There are no current studies to support the benefits but do we need them? Soup does not have studies and we know that it’s good for us. The problem with studying gut health foods is the complexity of the gut. There is no magic bullet for fixing the gut. It requires a number of strategies. Consuming bone broth, which contains valuable nutrients that the gut needs, can help.
It is also soothing and nourishing. It feels good when you drink it. More importantly, you can use bone broth to make amazing soups and stews. Too busy to make a recipe? Just drink it as a beverage. Heat the broth and add some sea salt, pepper and your favourite herbs. Then sit down and relax. Sip the broth and savour the flavour, just as you might a tea or coffee.
And, as you enjoy the broth, you have the pleasure of knowing that you are getting all kinds of minerals and amino acids that your body will love, too.
My Best Broth Tip: Be sure to simmer the broth long enough that the water level drops by half. That is when you have finally cooked out the taste of water.

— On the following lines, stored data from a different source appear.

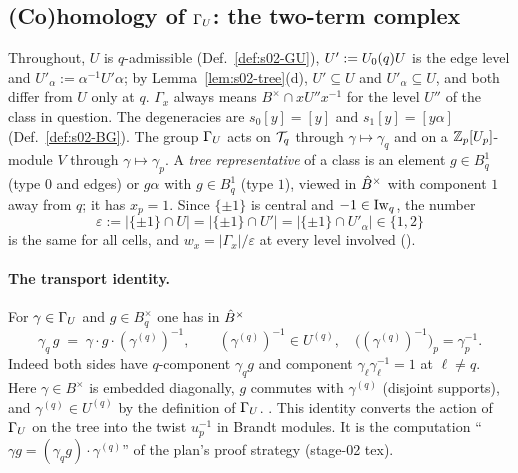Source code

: \subsection{(Co)homology of $\Gamma_U$: the two-term complex}\label{ss:s02-coh}

Throughout, $U$ is $q$-admissible (Def.~\ref{def:s02-GU}), $U':=U_0(q)U$ is the edge level and
$U'_\alpha:=\alpha^{-1}U'\alpha$; by Lemma~\ref{lem:s02-tree}(d), $U'\subseteq U$ and $U'_\alpha\subseteq U$, and both
differ from $U$ only at $q$. $\Gamma_x$ always means $B^\times\cap xU''x^{-1}$ for the level $U''$ of the class in question. The
degeneracies are $s_0[y]=[y]$ and $s_1[y]=[y\alpha]$ (Def.~\ref{def:s02-BG}). The group $\Gamma_U$ acts on $\mathcal{T}_q$ through
$\gamma\mapsto\gamma_q$ and on a $\mathbb{Z}_p[U_p]$-module $V$ through $\gamma\mapsto\gamma_p$. A \emph{tree representative} of a class is
an element $g\in B^1_q$ (type $0$ and edges) or $g\alpha$ with $g\in B^1_q$ (type $1$), viewed in $\hat{B}^\times$ with
component $1$ away from $q$; it has $x_p=1$. Since $\{\pm1\}$ is central and $-1\in\mathrm{Iw}_q$, the number
\[\varepsilon:=|\{\pm1\}\cap U|=|\{\pm1\}\cap U'|=|\{\pm1\}\cap U'_\alpha|\in\{1,2\}\]
is the same for all cells, and $w_x=|\Gamma_x|/\varepsilon$ at every level involved ().

\paragraph{The transport identity.} For $\gamma\in\Gamma_U$ and $g\in B_q^\times$ one has in $\hat{B}^\times$
\begin{equation}\label{eq:s02-transport}
\gamma_q\,g\;=\;\gamma\cdot g\cdot(\gamma^{(q)})^{-1},\qquad (\gamma^{(q)})^{-1}\in U^{(q)},\quad\big((\gamma^{(q)})^{-1}\big)_p=\gamma_p^{-1}.
\end{equation}
Indeed both sides have $q$-component $\gamma_qg$ and component $\gamma_\ell\gamma_\ell^{-1}=1$ at $\ell\ne q$. Here $\gamma\in B^\times$ is
embedded diagonally, $g$ commutes with $\gamma^{(q)}$ (disjoint supports), and $\gamma^{(q)}\in U^{(q)}$ by the
definition of $\Gamma_U$. \stproved. This identity converts the action of $\Gamma_U$ on the tree into the twist $u_p^{-1}$ in Brandt modules.
It is the computation ``$\gamma g=(\gamma_qg)\cdot\gamma^{(q)}$'' of the plan's proof strategy (stage-02 tex).


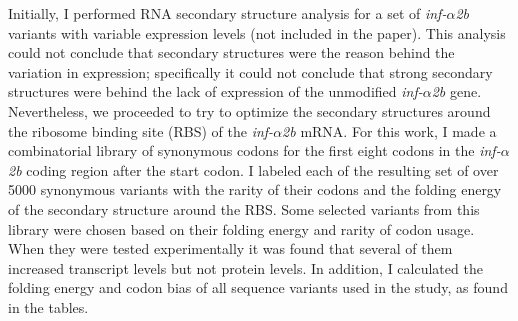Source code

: Initially, I performed RNA secondary structure analysis for a set of
\textit{inf-$\alpha$2b} variants with variable expression levels (not included
in the paper). This analysis could not conclude that secondary structures were
the reason behind the variation in expression; specifically it could not conclude
that strong secondary structures were behind the lack of expression of the
unmodified \textit{inf-$\alpha$2b} gene. Nevertheless, we proceeded to try to
optimize the secondary structures around the ribosome binding site (RBS) of the
\textit{inf-$\alpha$2b} mRNA. For this work, I made a combinatorial library of
synonymous codons for the first eight codons in the \textit{inf-$\alpha$2b}
coding region after the start codon. I labeled each of the resulting set of
over 5000 synonymous variants with the rarity of their codons and the folding
energy of the secondary structure around the RBS. Some selected variants from
this library were chosen based on their folding energy and rarity of codon
usage. When they were tested experimentally it was found that several of them
increased transcript levels but not protein levels. In addition, I calculated
the folding energy and codon bias of all sequence variants used in the study,
as found in the tables.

Try the recipe here and then let me know in the comments what you like about it.
Traditional Bone Broth
Making your own broth is the best way to have it taste that way you like it.

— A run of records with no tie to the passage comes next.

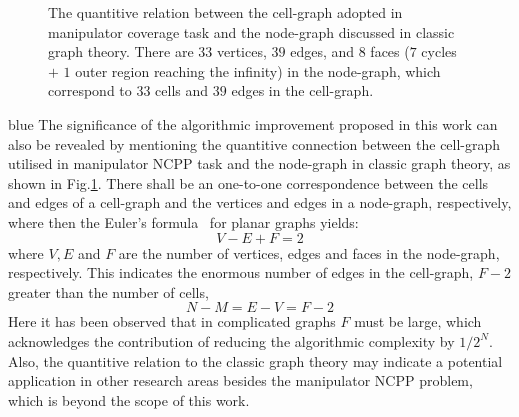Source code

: \documentclass[journal]{IEEEtran}
\begin{document}
\begin{figure}[t]
\centering
{}
\caption{The quantitive relation between the cell-graph adopted in manipulator coverage task and the node-graph discussed in classic graph theory. There are $33$ vertices, $39$ edges, and $8$ faces ($7$ cycles $+$ $1$ outer region reaching the infinity) in the node-graph, which correspond to $33$ cells and $39$ edges in the cell-graph. }\label{fig:node_graph}
\end{figure}

\begin{color}{blue}
The significance of the algorithmic improvement proposed in this work can also be revealed by mentioning the quantitive connection between the cell-graph utilised in manipulator NCPP task and the node-graph in classic graph theory, as shown in Fig.\ref{fig:node_graph}. There shall be an one-to-one correspondence between the cells and edges of a cell-graph and the vertices and edges in a node-graph, respectively, where then the Euler's formula~\cite{Bondy1976Graph} for planar graphs yields: 
\begin{equation}
V - E + F = 2
\end{equation}
where $V, E$ and $F$ are the number of vertices, edges and faces in the node-graph, respectively. This indicates the enormous number of edges in the cell-graph, $F-2$ greater than the number of cells, 
\begin{equation}
N - M = E - V = F - 2
\end{equation} 
Here it has been observed that in complicated graphs $F$ must be large, which acknowledges the contribution of reducing the algorithmic complexity by $1/2^N$. 
Also, the quantitive relation to the classic graph theory may indicate a potential application in other research areas besides the manipulator NCPP problem, which is beyond the scope of this work. 
\end{color}
\end{document}
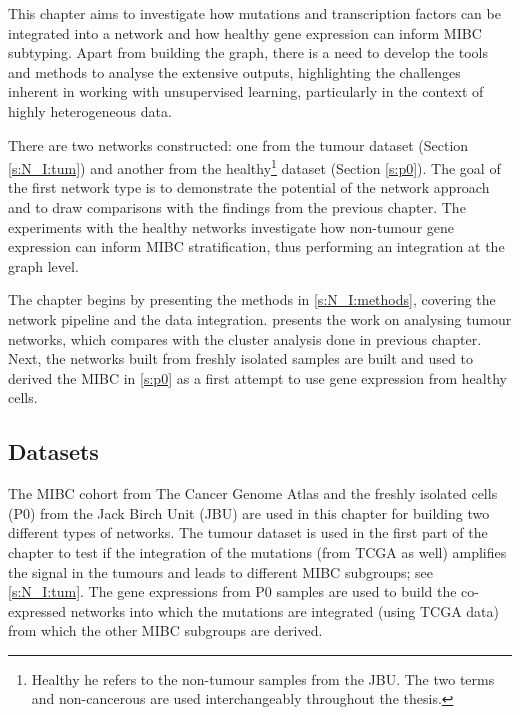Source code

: This chapter aims to investigate how mutations and transcription factors can be integrated into a network and how healthy gene expression can inform MIBC subtyping. Apart from building the graph, there is a need to develop the tools and methods to analyse the extensive outputs, highlighting the challenges inherent in working with unsupervised learning, particularly in the context of highly heterogeneous data.

There are two networks constructed: one from the tumour dataset (Section \ref{s:N_I:tum}) and another from the healthy\footnote{Healthy he refers to the non-tumour samples from the JBU. The two terms and non-cancerous are used interchangeably throughout the thesis.} dataset (Section \ref{s:p0}). The goal of the first network type is to demonstrate the potential of the network approach and to draw comparisons with the findings from the previous chapter. The experiments with the healthy networks investigate how non-tumour gene expression can inform MIBC stratification, thus performing an integration at the graph level.

The chapter begins by presenting the methods in \cref{s:N_I:methods}, covering the network pipeline and the data integration.  presents the work on analysing tumour networks, which compares with the cluster analysis done in previous chapter. Next, the networks built from freshly isolated samples are built and used to derived the MIBC in \cref{s:p0} as a first attempt to use gene expression from healthy cells.




\subsection*{Datasets}

The MIBC cohort from The Cancer Genome Atlas \citep{TCGA2018-rz} and the freshly isolated cells (P0) from the Jack Birch Unit (JBU) are used in this chapter for building two different types of networks. The tumour dataset is used in the first part of the chapter to test if the integration of the mutations (from TCGA as well) amplifies the signal in the tumours and leads to different MIBC subgroups; see \cref{s:N_I:tum}. The gene expressions from P0 samples are used to build the co-expressed networks into which the mutations are integrated (using TCGA data) from which the other MIBC subgroups are derived.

• 4 lbs or 1.8 kg bones (chicken, turkey or beef)
• 1 onion, cut into quarters (leave the skin on)
• 2 carrots, cut in half (do not peel)
• 2 stalks celery, cut in half
• 4-6 tbsp apple cider vinegar
• 6 peppercorns
• 1/2 bunch parsley
• 2 bay leaves (optional)
Place all the ingredients in a 16 or 20-quart pot. Fill the pot with water. Bring to a boil and lower to a simmer. Cover, but leave it slightly ajar to let out the steam or it will take much longer. Let it simmer until the water level is reduced by half. As it simmers, use a sieve to remove any froth that surfaces. It can take 10-14 hours to do this depending on the temperature and how much the lid is left open, exposing the broth to air and increased evaporation. Strain out the broth using a large sieve or a metal colander. Transfer the broth to containers with lids in 2 – 3 cup portions. Store in the freezer or put in the refrigerator if using immediately. Broth can be seasoned with sea salt and pepper if desired.
Bones can be purchased at large health food stores or local butchers. Try to get organic, if possible.
Leftover cooked bones are fine to use. For example, if you roast a chicken, remove the meat and save the remainder. Freeze the bones to use when you are ready to make a big batch.
If using chicken bones, chicken feet are great for extra gelatin.